Conversely, the function chr() converts ASCII codes into characters:

In [3]:
char_list = []
for n in [104, 101, 108, 108, 111]:
    char_list.append(chr(n))
    
txt = ''.join(char_list)
print(txt)

hello
In [15]:
char_list = []
for n in [98, 117, 102, 102, 97, 108, 111]:
    char_list.append(chr(n))
    
txt = ''.join(char_list)
print(txt)
txt

buffalo
Out[15]:
'buffalo'

It will be helpful to be able to convert easily between strings of characters and lists of their corresponding ASCII codes.

Exercise: Write functions str_to_ascii and ascii_to_str that will convert between strings and lists of ASCII codes. We can use the ord() and chr() functions to convert any particular character or ASCII code.

In [16]:
def str_to_ascii(s):
    ascii_codes = []
    for c in s:
        ascii_codes.append(ord(c))
    return ascii_codes
In [17]:
def str_to_ascii(s):
    return [ord(c) for c in s]
In [21]:
def ascii_to_str(ascii_codes):
    char_list = []
    for n in ascii_codes:
        char_list.append(chr(n))
    return ''.join(char_list)
In [23]:
def ascii_to_str(ascii_codes):
    return ''.join([chr(n) for n in ascii_codes])
In [24]:
s = 'This is MTH 337!'

ascii_codes = str_to_ascii(s)
new_s = ascii_to_str(ascii_codes)

print(s)
print(new_s)

This is MTH 337!
This is MTH 337!

Text encryption¶

In order to securely send a confidential message one usually needs to encrypt it in some way to conceal its content. Here we consider the following encryption scheme:

  • One selects a secret key, which is sequence of characters. This key is used to both encrypt and decrypt the message.
  • Characters of the secret key and characters of the message are converted into ASCII codes. In this way the key is transformed into a sequence of integers $(k_1, k_2, \dots, k_r)$, and the message becomes another sequence of integers $(m_1, m_2, \dots, m_s)$. If $r<s$, then the secret key sequence is extended by repeating it as many times as necessary until it matches the length of the message.
  • Let $c_i$ be the reminder from the division of $m_i + k_i$ by $128$. The sequence of numbers $(c_1, c_2, \dots, c_s)$ is the encrypted message.

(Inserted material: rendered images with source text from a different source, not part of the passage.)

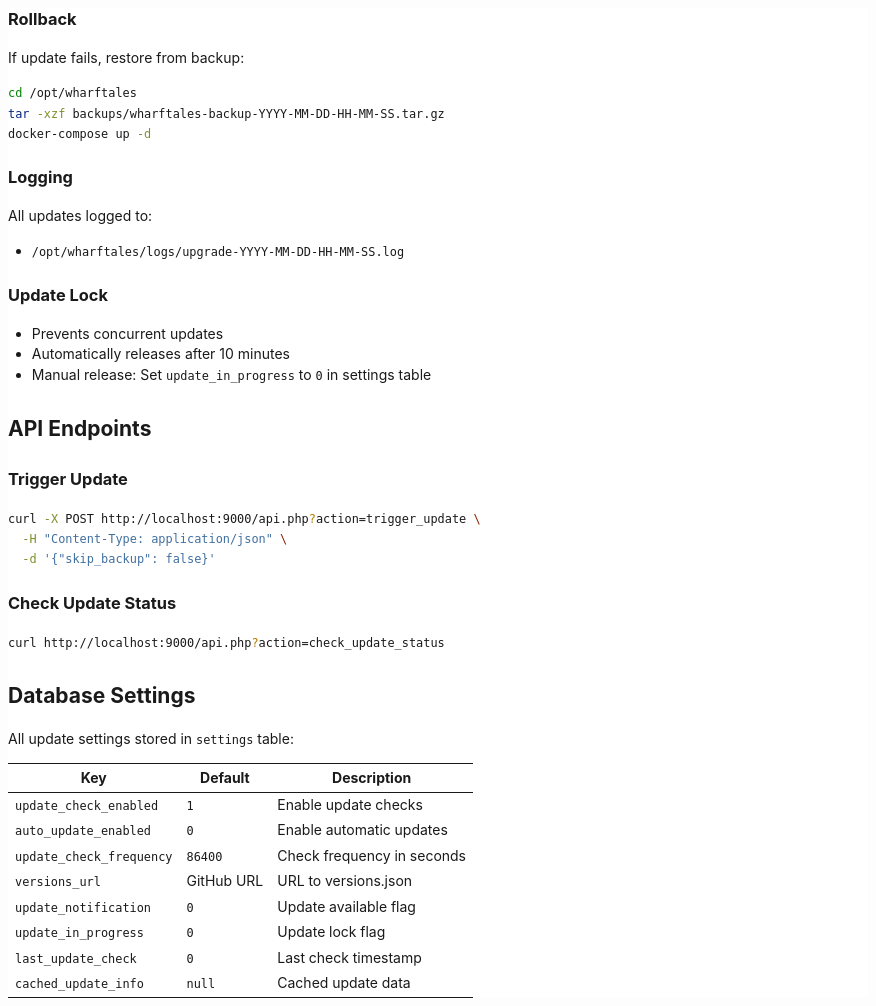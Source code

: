 ### Rollback
If update fails, restore from backup:
```bash
cd /opt/wharftales
tar -xzf backups/wharftales-backup-YYYY-MM-DD-HH-MM-SS.tar.gz
docker-compose up -d
```

### Logging
All updates logged to:
- `/opt/wharftales/logs/upgrade-YYYY-MM-DD-HH-MM-SS.log`

### Update Lock
- Prevents concurrent updates
- Automatically releases after 10 minutes
- Manual release: Set `update_in_progress` to `0` in settings table

## API Endpoints

### Trigger Update
```bash
curl -X POST http://localhost:9000/api.php?action=trigger_update \
  -H "Content-Type: application/json" \
  -d '{"skip_backup": false}'
```

### Check Update Status
```bash
curl http://localhost:9000/api.php?action=check_update_status
```

## Database Settings

All update settings stored in `settings` table:

| Key | Default | Description |
|-----|---------|-------------|
| `update_check_enabled` | `1` | Enable update checks |
| `auto_update_enabled` | `0` | Enable automatic updates |
| `update_check_frequency` | `86400` | Check frequency in seconds |
| `versions_url` | GitHub URL | URL to versions.json |
| `update_notification` | `0` | Update available flag |
| `update_in_progress` | `0` | Update lock flag |
| `last_update_check` | `0` | Last check timestamp |
| `cached_update_info` | `null` | Cached update data |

For example, if the message is 'Top secret!' and the secret key is 'buffalo' then the encrypted message is: [54, 100, 86, 6, 84, 81, 82, 84, 90, 90, 7]. Let's develop some code that will allow us to perform this encryption ourselves.

In [25]:
message = 'Top secret!'
key = 'buffalo'

First, let's convert both to lists of ASCII codes using the str_to_ascii function.

In [40]:
message_ascii = str_to_ascii(message)
key_ascii = str_to_ascii(key)
In [41]:
print(message_ascii)

[84, 111, 112, 32, 115, 101, 99, 114, 101, 116, 33]
In [42]:
print(key_ascii)

[98, 117, 102, 102, 97, 108, 111]

Problem: Our message has more characters than our key, so we need to duplicate our key enough times to match the length of the message.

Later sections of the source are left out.